ASHEBORO, N.C. (ACME NEWS) — Regulators are set to hold a final hearing before deciding later this year whether to approve new storm recovery bonds to cover the costs of repairing damage from Hurricane Helene and other recent storms. If approved, the plan would add a new charge to customer bills for up to the next 20 years.
Proposed Storm Recovery Fee
In early February 2025, Duke Energy, through its N.C. subsidiaries Duke Progress Energy (DEP) and Duke Energy Carolinas (DEC), filed a petition with the North Carolina Utilities Commission (NCUC) seeking to issue new storm recovery bonds to cover the costs of repairing damage from several major storms between 2020 and 2024.
That proposed bond would pay for damages from Hurricane Zeta (2020), Winter Storm Izzy (2022), Hurricane Ian (2022), Tropical Storm Debby (2024), and Hurricane Helene (2024).
For the last couple months, the administrative process has been playing out at the North Carolina Utilities Commission. The next step, a formal evidentiary hearing scheduled for April 21, 2025, which will be the final hearing before the Utilities Commission will issue a decision later this year.
The proposed bond size has not been finalized but is expected to be between $1.2 billion and $1.5 billion, depending on the final outcome of the Utilities Commission’s review. That would put the new charge on customers’ bills between $2 and $5 per month, for most residential customers. However, since the charge is usage based, the exact amount would vary by customer.
How Storm Recovery Bonds Work
North Carolina lawmakers created the option for storm recovery bonds in 2019, passing a law that allows utilities to finance storm-related costs through a special type of low-interest bond rather than using rate increases. The goal was to help spread large storm repair costs over time while minimizing the impact on customers.
Under the law, a utility like Duke Energy must prove that issuing storm recovery bonds would be less expensive for customers than recovering costs through traditional rate increases. The North Carolina Utilities Commission must approve the financing plan before any bonds can be issued.
Customers can currently see a storm recovery charge from a previous bond issued in 2021 on their monthly bills. That bond totaled about $1 billion —split between Duke Energy Progress and Duke Energy Carolinas— and covered repair costs from Hurricane Florence (2018), Hurricane Michael (2018), Winter Storm Diego (2018), and Hurricane Dorian (2019).

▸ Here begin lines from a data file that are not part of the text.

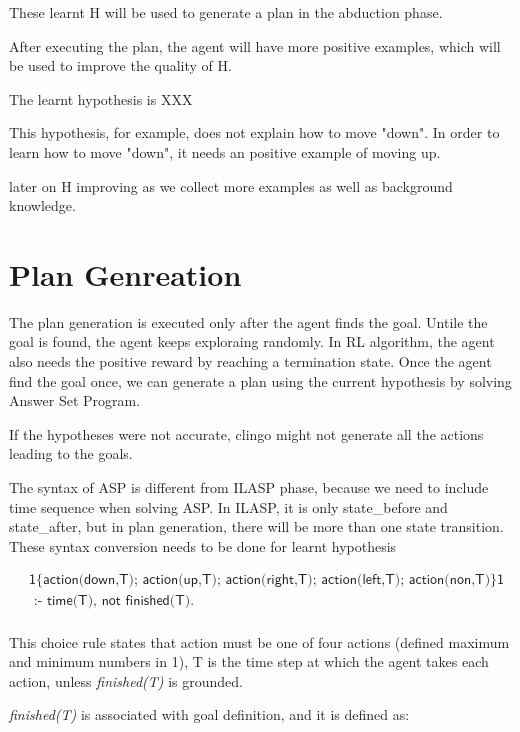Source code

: These learnt H will be used to generate a plan in the abduction phase.

After executing the plan, the agent will have more positive examples, which will be used to improve the quality of H.

The learnt hypothesis is XXX

This hypothesis, for example, does not explain how to move "down". In order to learn how to move "down", it needs an positive example of moving up.

later on H improving as we collect more examples as well as background knowledge.

\section{Plan Genreation}
\label{Plan_genreation}

The plan generation is executed only after the agent finds the goal. Untile the goal is found, the agent keeps exploraing randomly.
In RL algorithm, the agent also needs the positive reward by reaching a termination state. 
Once the agent find the goal once, we can generate a plan using the current hypothesis by solving Answer Set Program.

If the hypotheses were not accurate, clingo might not generate all the actions leading to the goals.

The syntax of ASP is different from ILASP phase, because we need to include time sequence when solving ASP.
In ILASP, it is only state\_before and state\_after, but in plan generation, there will be more than one state transition.
These syntax conversion needs to be done for learnt hypothesis

\begin{equation}
\begin{split}
&\textsf{1\{action(down,T); action(up,T); action(right,T); action(left,T); action(non,T)\}1} \\
&\textsf{ :- time(T), not finished(T).}\\
\end{split}
\end{equation}

This choice rule states that action must be one of four actions (defined maximum and minimum numbers in 1),
T is the time step at which the agent takes each action, unless \textit{finished(T)} is grounded.

\textit{finished(T)} is associated with goal definition, and it is defined as:

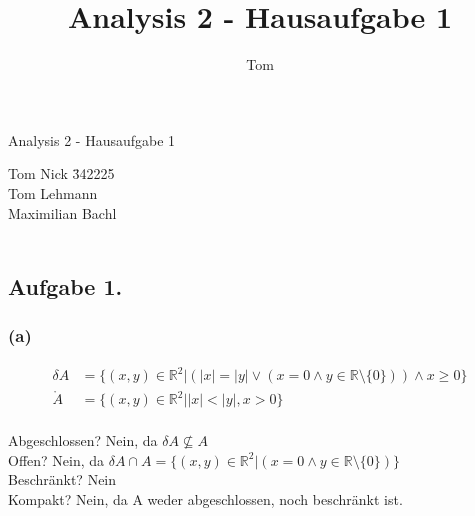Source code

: \documentclass[10pt,a4paper]{article}
\author{Tom}
\title{Analysis 2 - Hausaufgabe 1}
\newcommand{\R}{\mathbb{R}}
\begin{document}
\begin{center}
\Large{Analysis 2 - Hausaufgabe 1} \\
\end{center}
\begin{tabbing}
Tom Nick \hspace{1.4cm}\= 342225\\
Tom Lehmann\\
Maximilian Bachl\\\\ 
\end{tabbing}
\subsection*{Aufgabe 1.}
\subsubsection*{\textbf{(a)}}
\begin{floatingfigure}[r]{150pt}
\end{floatingfigure}
\begin{align*}
\delta A &= \lbrace \left( x , y \right) \in \R ^2 | (|x| = |y| \lor (x = 0 \land y \in \R \setminus\lbrace0\rbrace)) \land x \geq 0 \rbrace \\
\mathring{A} &= \lbrace \left( x,y \right) \in \R ^2 | |x| < |y|, x > 0 \rbrace
\end{align*}\\
Abgeschlossen? Nein, da  $\delta A \not \subseteq A$\\
Offen? Nein, da $\delta A \cap A = \lbrace \left( x , y \right) \in \R ^2 |(x = 0 \land y \in \R \setminus \lbrace0\rbrace)\rbrace $\\
Beschränkt? Nein\\
Kompakt? Nein, da A weder abgeschlossen, noch beschränkt ist.\\
\end{document}
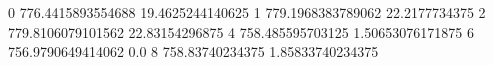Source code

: 0 776.4415893554688 19.4625244140625
1 779.1968383789062 22.2177734375
2 779.8106079101562 22.83154296875
4 758.485595703125 1.50653076171875
6 756.9790649414062 0.0
8 758.83740234375 1.85833740234375
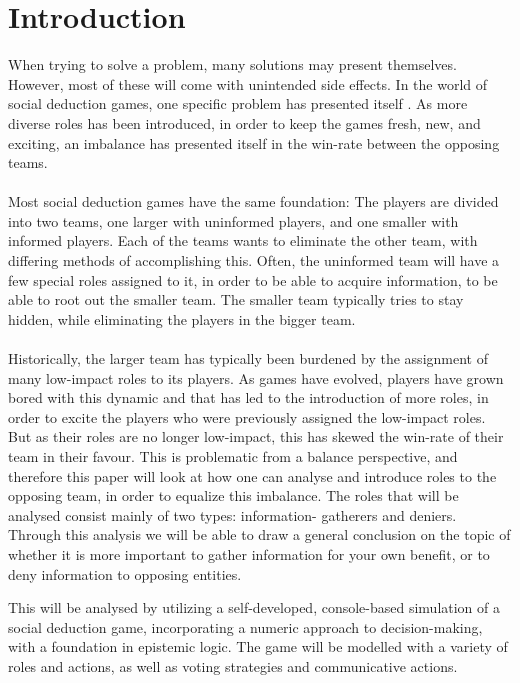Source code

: \section{Introduction}
When trying to solve a problem, many solutions may present themselves. However,
most of these will come with unintended side effects. In the world of social
deduction games, one specific problem has presented itself . As more diverse roles has been introduced, in order to keep the games
fresh, new, and exciting, an imbalance has presented itself in the win-rate
between the opposing teams. \\ \\ Most social deduction games have the same
foundation: The players are divided into two teams, one larger with uninformed
players, and one smaller with informed players. Each of the teams wants to
eliminate the other team, with differing methods of accomplishing this. Often,
the uninformed team will have a few special roles assigned to it, in order to
be able to acquire information, to be able to root out the smaller team. The
smaller team typically tries to stay hidden, while eliminating the players in
the bigger team.\\ \\ Historically, the larger team has typically been burdened
by the assignment of many low-impact roles to its players. As games have
evolved, players have grown bored with this dynamic and that has led to the
introduction of more roles, in order to excite the players who were previously
assigned the low-impact roles. But as their roles are no longer low-impact,
this has skewed the win-rate of their team in their favour. This is problematic
from a balance perspective, and therefore this paper will look at how one can
analyse and introduce roles to the opposing team, in order to equalize this
imbalance. The roles that will be analysed consist mainly of two types:
information- gatherers and deniers. Through this analysis we will be able to
draw a general conclusion on the topic of whether it is more important to
gather information for your own benefit, or to deny information to opposing
entities.

This will be analysed by utilizing a self-developed, console-based simulation
of a social deduction game, incorporating a numeric approach to
decision-making, with a foundation in epistemic logic. The game will be
modelled with a variety of roles and actions, as well as voting strategies and
communicative actions.

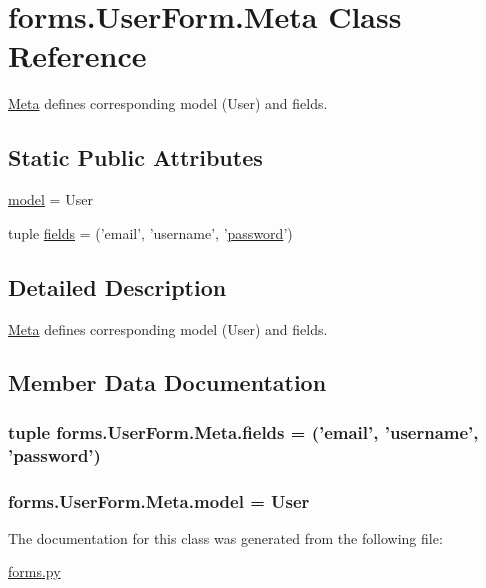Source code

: \hypertarget{classforms_1_1_user_form_1_1_meta}{\section{forms.\-User\-Form.\-Meta Class Reference}
\label{classforms_1_1_user_form_1_1_meta}
}


\hyperlink{classforms_1_1_user_form_1_1_meta}{Meta} defines corresponding model (User) and fields.  


\subsection*{Static Public Attributes}
\begin{DoxyCompactItemize}
\item 
\hyperlink{classforms_1_1_user_form_1_1_meta_a23bd9eb69e69089da04ac7bb727f2419}{model} = User
\item 
tuple \hyperlink{classforms_1_1_user_form_1_1_meta_a3e4e28e78acaca06e2540f7fb1145850}{fields} = ('email', 'username', '\hyperlink{classforms_1_1_user_form_af36c6d916f8374e9c6940810af92d95e}{password}')
\end{DoxyCompactItemize}


\subsection{Detailed Description}
\hyperlink{classforms_1_1_user_form_1_1_meta}{Meta} defines corresponding model (User) and fields. 

\subsection{Member Data Documentation}
\hypertarget{classforms_1_1_user_form_1_1_meta_a3e4e28e78acaca06e2540f7fb1145850}{
\subsubsection[{fields}]{\setlength{\rightskip}{0pt plus 5cm}tuple forms.\-User\-Form.\-Meta.\-fields = ('email', 'username', '{\bf password}')\hspace{0.3cm}{\ttfamily [static]}}}\label{classforms_1_1_user_form_1_1_meta_a3e4e28e78acaca06e2540f7fb1145850}
\hypertarget{classforms_1_1_user_form_1_1_meta_a23bd9eb69e69089da04ac7bb727f2419}{
\subsubsection[{model}]{\setlength{\rightskip}{0pt plus 5cm}forms.\-User\-Form.\-Meta.\-model = User\hspace{0.3cm}{\ttfamily [static]}}}\label{classforms_1_1_user_form_1_1_meta_a23bd9eb69e69089da04ac7bb727f2419}


The documentation for this class was generated from the following file\-:\begin{DoxyCompactItemize}
\item 
\hyperlink{forms_8py}{forms.\-py}\end{DoxyCompactItemize}
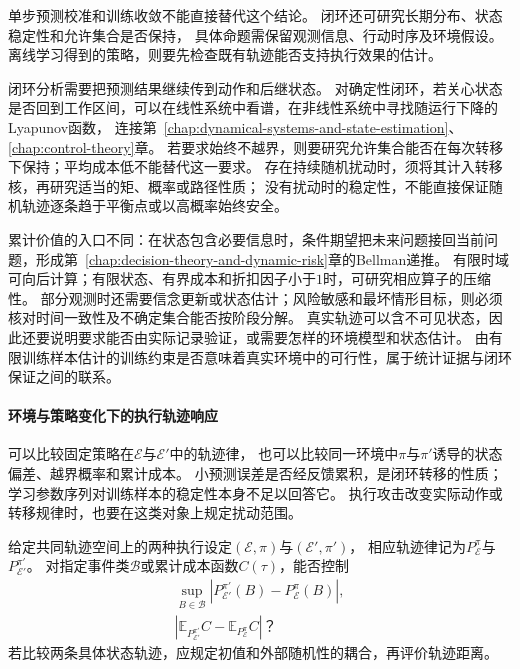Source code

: 单步预测校准和训练收敛不能直接替代这个结论。
闭环还可研究长期分布、状态稳定性和允许集合是否保持，
具体命题需保留观测信息、行动时序及环境假设。
离线学习得到的策略，则要先检查既有轨迹能否支持执行效果的估计。

闭环分析需要把预测结果继续传到动作和后继状态。
对确定性闭环，若关心状态是否回到工作区间，可以在线性系统中看谱，在非线性系统中寻找随运行下降的Lyapunov函数，
连接第~\ref{chap:dynamical-systems-and-state-estimation}、\ref{chap:control-theory}章。
若要求始终不越界，则要研究允许集合能否在每次转移下保持；平均成本低不能替代这一要求。
存在持续随机扰动时，须将其计入转移核，再研究适当的矩、概率或路径性质；
没有扰动时的稳定性，不能直接保证随机轨迹逐条趋于平衡点或以高概率始终安全。

累计价值的入口不同：在状态包含必要信息时，条件期望把未来问题接回当前问题，形成第~\ref{chap:decision-theory-and-dynamic-risk}章的Bellman递推。
有限时域可向后计算；有限状态、有界成本和折扣因子小于$1$时，可研究相应算子的压缩性。
部分观测时还需要信念更新或状态估计；风险敏感和最坏情形目标，则必须核对时间一致性及不确定集合能否按阶段分解。
真实轨迹可以含不可见状态，因此还要说明要求能否由实际记录验证，或需要怎样的环境模型和状态估计。
由有限训练样本估计的训练约束是否意味着真实环境中的可行性，属于统计证据与闭环保证之间的联系。

\paragraph{环境与策略变化下的执行轨迹响应}
\label{sec:future-analysis-trajectory-perturbation}

可以比较固定策略在$\mathcal E$与$\mathcal E'$中的轨迹律，
也可以比较同一环境中$\pi$与$\pi'$诱导的状态偏差、越界概率和累计成本。
小预测误差是否经反馈累积，是闭环转移的性质；
学习参数序列对训练样本的稳定性本身不足以回答它。
执行攻击改变实际动作或转移规律时，也要在这类对象上规定扰动范围。

\begin{mathproblem}[闭环过程对环境与策略变化的响应]
  \label{question:future-trajectory-perturbation}
  给定共同轨迹空间上的两种执行设定$(\mathcal E,\pi)$与$(\mathcal E',\pi')$，
  相应轨迹律记为$P_{\mathcal E}^{\pi}$与$P_{\mathcal E'}^{\pi'}$。
  对指定事件类$\mathcal B$或累计成本函数$C(\tau)$，能否控制
  \[
    \begin{gathered}
      \sup_{B\in\mathcal B}
        |P_{\mathcal E'}^{\pi'}(B)-P_{\mathcal E}^{\pi}(B)|,\\
      |\mathbb E_{P_{\mathcal E'}^{\pi'}}C
       -\mathbb E_{P_{\mathcal E}^{\pi}}C|\text{？}
    \end{gathered}
  \]
  若比较两条具体状态轨迹，应规定初值和外部随机性的耦合，再评价轨迹距离。
\end{mathproblem}

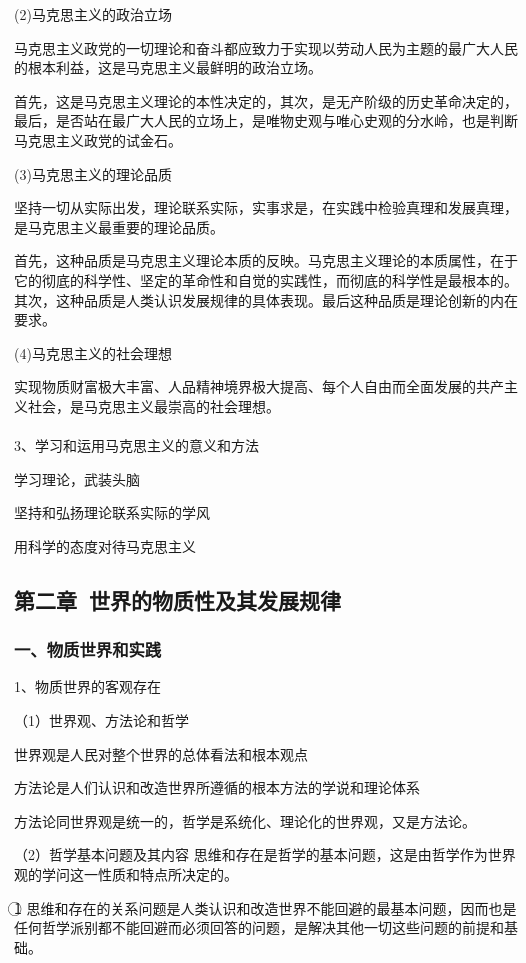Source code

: \documentclass{ctexart}
\begin{document}
(2)马克思主义的政治立场

马克思主义政党的一切理论和奋斗都应致力于实现以劳动人民为主题的最广大人民的根本利益，这是马克思主义最鲜明的政治立场。


首先，这是马克思主义理论的本性决定的，其次，是无产阶级的历史革命决定的，最后，是否站在最广大人民的立场上，是唯物史观与唯心史观的分水岭，也是判断马克思主义政党的试金石。

(3)马克思主义的理论品质

坚持一切从实际出发，理论联系实际，实事求是，在实践中检验真理和发展真理，是马克思主义最重要的理论品质。

首先，这种品质是马克思主义理论本质的反映。马克思主义理论的本质属性，在于它的彻底的科学性、坚定的革命性和自觉的实践性，而彻底的科学性是最根本的。其次，这种品质是人类认识发展规律的具体表现。最后这种品质是理论创新的内在要求。

(4)马克思主义的社会理想

实现物质财富极大丰富、人品精神境界极大提高、每个人自由而全面发展的共产主义社会，是马克思主义最崇高的社会理想。
\\\\

3、学习和运用马克思主义的意义和方法

学习理论，武装头脑

坚持和弘扬理论联系实际的学风

用科学的态度对待马克思主义



\subsection{第二章\ 世界的物质性及其发展规律}
\subsubsection{一、物质世界和实践}
1、物质世界的客观存在

（1）世界观、方法论和哲学

世界观是人民对整个世界的总体看法和根本观点

方法论是人们认识和改造世界所遵循的根本方法的学说和理论体系

方法论同世界观是统一的，哲学是系统化、理论化的世界观，又是方法论。

（2）哲学基本问题及其内容
思维和存在是哲学的基本问题，这是由哲学作为世界观的学问这一性质和特点所决定的。

\textcircled{1} 思维和存在的关系问题是人类认识和改造世界不能回避的最基本问题，因而也是任何哲学派别都不能回避而必须回答的问题，是解决其他一切这些问题的前提和基础。
\end{document}
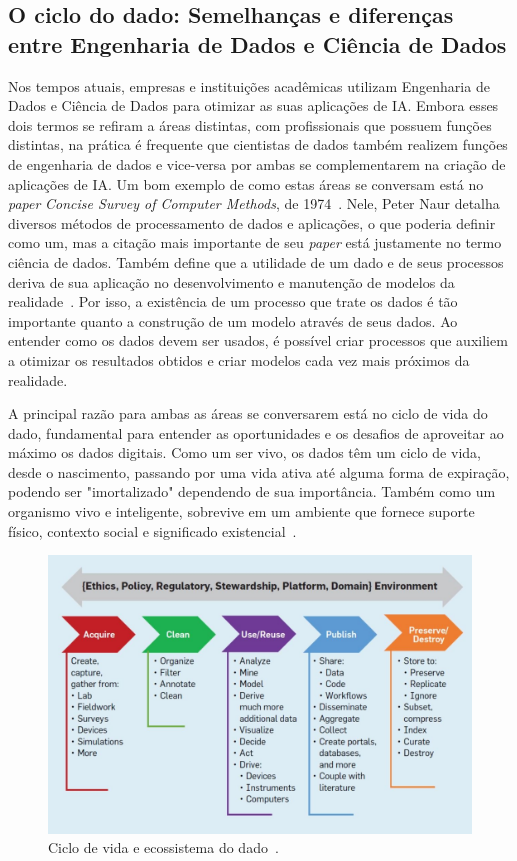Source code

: \documentclass[portugues]{ic-tese}
\begin{document}
\subsection{O ciclo do dado: Semelhanças e diferenças entre Engenharia de Dados e Ciência de Dados}

Nos tempos atuais, empresas e instituições acadêmicas utilizam Engenharia de Dados e Ciência de Dados para otimizar as suas aplicações de IA. Embora esses dois termos se refiram a áreas distintas, com profissionais que possuem funções distintas, na prática é frequente que cientistas de dados também realizem funções de engenharia de dados e vice-versa por ambas se complementarem na criação de aplicações de IA. Um bom exemplo de como estas áreas se conversam está no \textit{paper} \textit{Concise Survey of Computer Methods}, de 1974~\citep{Panoply_2017}. Nele, Peter Naur detalha diversos métodos de processamento de dados e aplicações, o que poderia definir como um, mas a citação mais importante de seu \textit{paper} está justamente no termo ciência de dados. Também define que a utilidade de um dado e de seus processos deriva de sua aplicação no desenvolvimento e manutenção de modelos da realidade~\citep{Foote_2021}. Por isso, a existência de um processo que trate os dados é tão importante quanto a construção de um modelo através de seus dados. Ao entender como os dados devem ser usados, é possível criar processos que auxiliem a otimizar os resultados obtidos e criar modelos cada vez mais próximos da realidade.

A principal razão para ambas as áreas se conversarem está no ciclo de vida do dado, fundamental para entender as oportunidades e os desafios de aproveitar ao máximo os dados digitais. Como um ser vivo, os dados têm um ciclo de vida, desde o nascimento, passando por uma vida ativa até alguma forma de expiração, podendo ser "imortalizado" dependendo de sua importância. Também como um organismo vivo e inteligente, sobrevive em um ambiente que fornece suporte físico, contexto social e significado existencial~\citep{Berman_2018}.

\begin{figure}[h]
\centering
\includegraphics[scale=0.6]{images/data_life_cycle.jpg}
\caption {Ciclo de vida e ecossistema do dado~\citep{Berman_2018}.}
\label{fig:cicloDado}
\end{figure}
\end{document}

Duke Energy estimates that using storm recovery bonds in 2021 over a rate increase saved customers about $300 million, reducing storm costs by approximately 35% compared to traditional methods, according to the company’s 2021 filings.
But, many customers wonder why these costs are passed onto customers at all, and the answer lies in how Public Utilities are set up under N.C. law.
Why Storm Costs Are Passed to Customers
Under North Carolina law, electric utilities like Duke Energy operate as regulated monopolies, meaning they are allowed to recover the costs of ‘maintaining and restoring service’, which includes repairs from major storms. Essentially, the costs of repairing storm damage is considered part of the utility’s responsibility to ‘maintain and restore service’, and North Carolina law allows Duke to recover those expenses from customers through rate increases or, since 2019, through storm recovery bonds.
The North Carolina Utilities Commission oversees this process, along with the Public Staff, an independent state agency that represents the interests of utility customers.
What’s Next / Public Comments
The final hearing on Duke Energy’s proposed storm recovery bond is currently scheduled for April 21, 2025. After that hearing, the commission will review all evidence and testimony, including public comments, before issuing a final decision. A ruling is expected later in 2025.
If approved, the new storm recovery charge would likely appear on customer bills in late 2025 or early 2026. The charge would remain in place for about 20 years until the bonds are fully repaid.
As hurricanes and extreme storms become more common, Duke Energy has noted that disaster recovery financing could continue to play a larger role in how utilities manage future costs, according to filings with the North Carolina Utilities Commission.
Customers who wish to comment on the proposal can submit comments online, as well as in writing by mail, to the North Carolina Utilities Commission referencing Docket E-7, Sub 1325 (for Duke Energy Carolinas) and Docket E-2, Sub 1370 (for Duke Energy Progress).